» **TASK DESCRIPTION**: From the records below, extract all the text exactly and leave the images behind.

#### STUDY MATERIAL

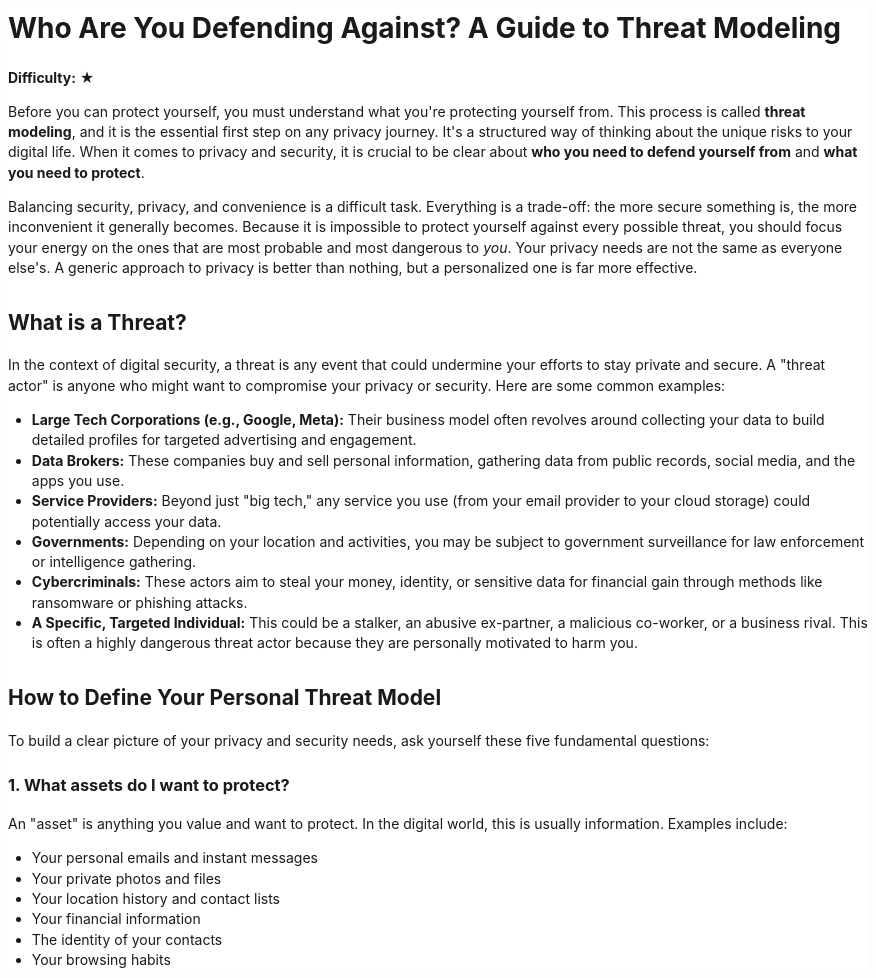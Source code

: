 # Who Are You Defending Against? A Guide to Threat Modeling

**Difficulty:** ★

Before you can protect yourself, you must understand what you're protecting yourself from. This process is called **threat modeling**, and it is the essential first step on any privacy journey. It's a structured way of thinking about the unique risks to your digital life. When it comes to privacy and security, it is crucial to be clear about **who you need to defend yourself from** and **what you need to protect**.

Balancing security, privacy, and convenience is a difficult task. Everything is a trade-off: the more secure something is, the more inconvenient it generally becomes. Because it is impossible to protect yourself against every possible threat, you should focus your energy on the ones that are most probable and most dangerous to *you*. Your privacy needs are not the same as everyone else's. A generic approach to privacy is better than nothing, but a personalized one is far more effective.

## What is a Threat?

In the context of digital security, a threat is any event that could undermine your efforts to stay private and secure. A "threat actor" is anyone who might want to compromise your privacy or security. Here are some common examples:

* **Large Tech Corporations (e.g., Google, Meta):** Their business model often revolves around collecting your data to build detailed profiles for targeted advertising and engagement.
* **Data Brokers:** These companies buy and sell personal information, gathering data from public records, social media, and the apps you use.
* **Service Providers:** Beyond just "big tech," any service you use (from your email provider to your cloud storage) could potentially access your data.
* **Governments:** Depending on your location and activities, you may be subject to government surveillance for law enforcement or intelligence gathering.
* **Cybercriminals:** These actors aim to steal your money, identity, or sensitive data for financial gain through methods like ransomware or phishing attacks.
* **A Specific, Targeted Individual:** This could be a stalker, an abusive ex-partner, a malicious co-worker, or a business rival. This is often a highly dangerous threat actor because they are personally motivated to harm you.

## How to Define Your Personal Threat Model

To build a clear picture of your privacy and security needs, ask yourself these five fundamental questions:

### 1. What assets do I want to protect?

An "asset" is anything you value and want to protect. In the digital world, this is usually information. Examples include:

* Your personal emails and instant messages
* Your private photos and files
* Your location history and contact lists
* Your financial information
* The identity of your contacts
* Your browsing habits
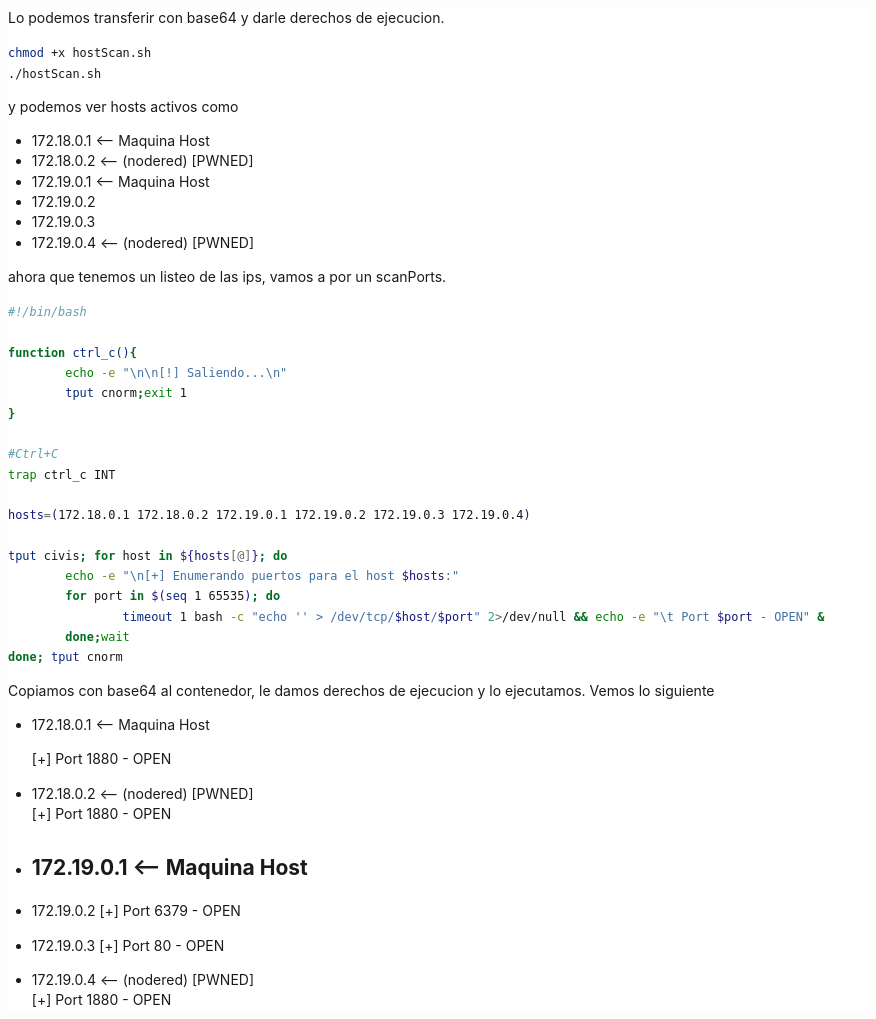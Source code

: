 Lo podemos transferir con base64 y darle derechos de ejecucion.

```bash
chmod +x hostScan.sh
./hostScan.sh
```

y podemos ver hosts activos como

- 172.18.0.1 <-- Maquina Host
- 172.18.0.2 <-- (nodered) [PWNED]
- 172.19.0.1 <-- Maquina Host
- 172.19.0.2
- 172.19.0.3
- 172.19.0.4 <-- (nodered) [PWNED]

ahora que tenemos un listeo de las ips, vamos a por un scanPorts.

```bash
#!/bin/bash

function ctrl_c(){
        echo -e "\n\n[!] Saliendo...\n"
        tput cnorm;exit 1
}

#Ctrl+C
trap ctrl_c INT

hosts=(172.18.0.1 172.18.0.2 172.19.0.1 172.19.0.2 172.19.0.3 172.19.0.4)

tput civis; for host in ${hosts[@]}; do
        echo -e "\n[+] Enumerando puertos para el host $hosts:"
        for port in $(seq 1 65535); do
                timeout 1 bash -c "echo '' > /dev/tcp/$host/$port" 2>/dev/null && echo -e "\t Port $port - OPEN" &
        done;wait
done; tput cnorm
```

Copiamos con base64 al contenedor, le damos derechos de ejecucion y lo ejecutamos. Vemos lo siguiente

- 172.18.0.1 <-- Maquina Host  

    [+] Port 1880 - OPEN
- 172.18.0.2 <-- (nodered) [PWNED]  
    [+] Port 1880 - OPEN
- 172.19.0.1 <-- Maquina Host  
    ---------------------
- 172.19.0.2
    [+] Port 6379 - OPEN  
- 172.19.0.3
    [+] Port 80 - OPEN  
- 172.19.0.4 <-- (nodered) [PWNED]  
    [+] Port 1880 - OPEN
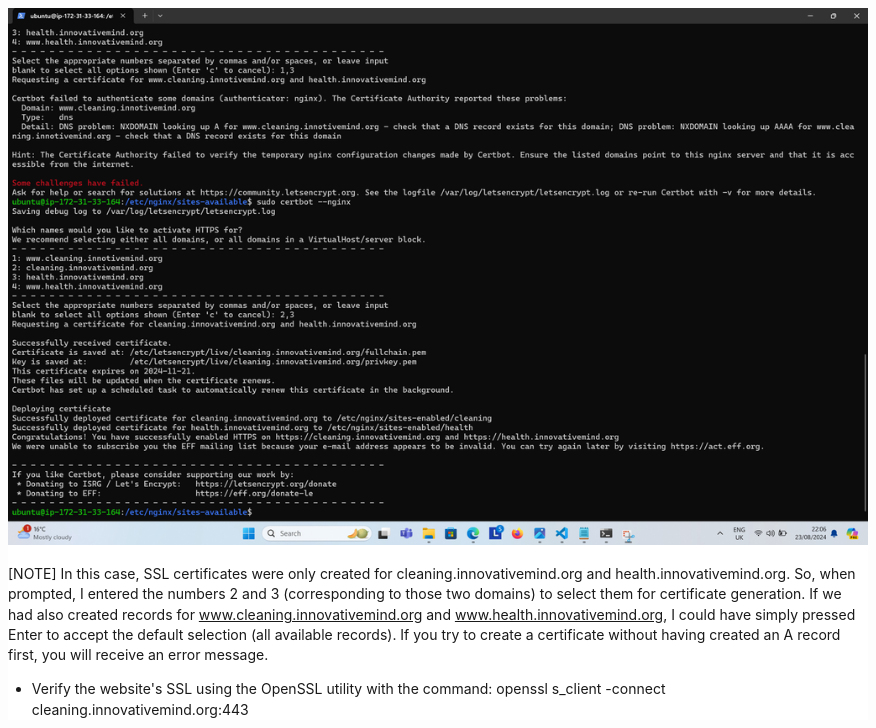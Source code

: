 ![27](pictures/27.png)

[NOTE] In this case, SSL certificates were only created for cleaning.innovativemind.org and health.innovativemind.org. So, when prompted, I entered the numbers 2 and 3 (corresponding to those two domains) to select them for certificate generation. If we had also created records for www.cleaning.innovativemind.org and www.health.innovativemind.org, I could have simply pressed Enter to accept the default selection (all available records). If you try to create a certificate without having created an A record first, you will receive an error message.

* Verify the website's SSL using the OpenSSL utility with the command: openssl s_client -connect cleaning.innovativemind.org:443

########

» **ANSWER SPACE**:
Source code

: # Who Are You Defending Against? A Guide to Threat Modeling

**Difficulty:** ★

Before you can protect yourself, you must understand what you're protecting yourself from. This process is called **threat modeling**, and it is the essential first step on any privacy journey. It's a structured way of thinking about the unique risks to your digital life. When it comes to privacy and security, it is crucial to be clear about **who you need to defend yourself from** and **what you need to protect**.

Balancing security, privacy, and convenience is a difficult task. Everything is a trade-off: the more secure something is, the more inconvenient it generally becomes. Because it is impossible to protect yourself against every possible threat, you should focus your energy on the ones that are most probable and most dangerous to *you*. Your privacy needs are not the same as everyone else's. A generic approach to privacy is better than nothing, but a personalized one is far more effective.

## What is a Threat?

In the context of digital security, a threat is any event that could undermine your efforts to stay private and secure. A "threat actor" is anyone who might want to compromise your privacy or security. Here are some common examples:

* **Large Tech Corporations (e.g., Google, Meta):** Their business model often revolves around collecting your data to build detailed profiles for targeted advertising and engagement.
* **Data Brokers:** These companies buy and sell personal information, gathering data from public records, social media, and the apps you use.
* **Service Providers:** Beyond just "big tech," any service you use (from your email provider to your cloud storage) could potentially access your data.
* **Governments:** Depending on your location and activities, you may be subject to government surveillance for law enforcement or intelligence gathering.
* **Cybercriminals:** These actors aim to steal your money, identity, or sensitive data for financial gain through methods like ransomware or phishing attacks.
* **A Specific, Targeted Individual:** This could be a stalker, an abusive ex-partner, a malicious co-worker, or a business rival. This is often a highly dangerous threat actor because they are personally motivated to harm you.

## How to Define Your Personal Threat Model

To build a clear picture of your privacy and security needs, ask yourself these five fundamental questions:

### 1. What assets do I want to protect?

An "asset" is anything you value and want to protect. In the digital world, this is usually information. Examples include:

* Your personal emails and instant messages
* Your private photos and files
* Your location history and contact lists
* Your financial information
* The identity of your contacts
* Your browsing habits
Source code

: Lo podemos transferir con base64 y darle derechos de ejecucion.

```bash
chmod +x hostScan.sh
./hostScan.sh
```

y podemos ver hosts activos como

- 172.18.0.1 <-- Maquina Host
- 172.18.0.2 <-- (nodered) [PWNED]
- 172.19.0.1 <-- Maquina Host
- 172.19.0.2
- 172.19.0.3
- 172.19.0.4 <-- (nodered) [PWNED]

ahora que tenemos un listeo de las ips, vamos a por un scanPorts.

```bash
#!/bin/bash

function ctrl_c(){
        echo -e "\n\n[!] Saliendo...\n"
        tput cnorm;exit 1
}

#Ctrl+C
trap ctrl_c INT

hosts=(172.18.0.1 172.18.0.2 172.19.0.1 172.19.0.2 172.19.0.3 172.19.0.4)

tput civis; for host in ${hosts[@]}; do
        echo -e "\n[+] Enumerando puertos para el host $hosts:"
        for port in $(seq 1 65535); do
                timeout 1 bash -c "echo '' > /dev/tcp/$host/$port" 2>/dev/null && echo -e "\t Port $port - OPEN" &
        done;wait
done; tput cnorm
```

Copiamos con base64 al contenedor, le damos derechos de ejecucion y lo ejecutamos. Vemos lo siguiente

- 172.18.0.1 <-- Maquina Host  

    [+] Port 1880 - OPEN
- 172.18.0.2 <-- (nodered) [PWNED]  
    [+] Port 1880 - OPEN
- 172.19.0.1 <-- Maquina Host  
    ---------------------
- 172.19.0.2
    [+] Port 6379 - OPEN  
- 172.19.0.3
    [+] Port 80 - OPEN  
- 172.19.0.4 <-- (nodered) [PWNED]  
    [+] Port 1880 - OPEN
Source code

: ![27](pictures/27.png)

[NOTE] In this case, SSL certificates were only created for cleaning.innovativemind.org and health.innovativemind.org. So, when prompted, I entered the numbers 2 and 3 (corresponding to those two domains) to select them for certificate generation. If we had also created records for www.cleaning.innovativemind.org and www.health.innovativemind.org, I could have simply pressed Enter to accept the default selection (all available records). If you try to create a certificate without having created an A record first, you will receive an error message.

* Verify the website's SSL using the OpenSSL utility with the command: openssl s_client -connect cleaning.innovativemind.org:443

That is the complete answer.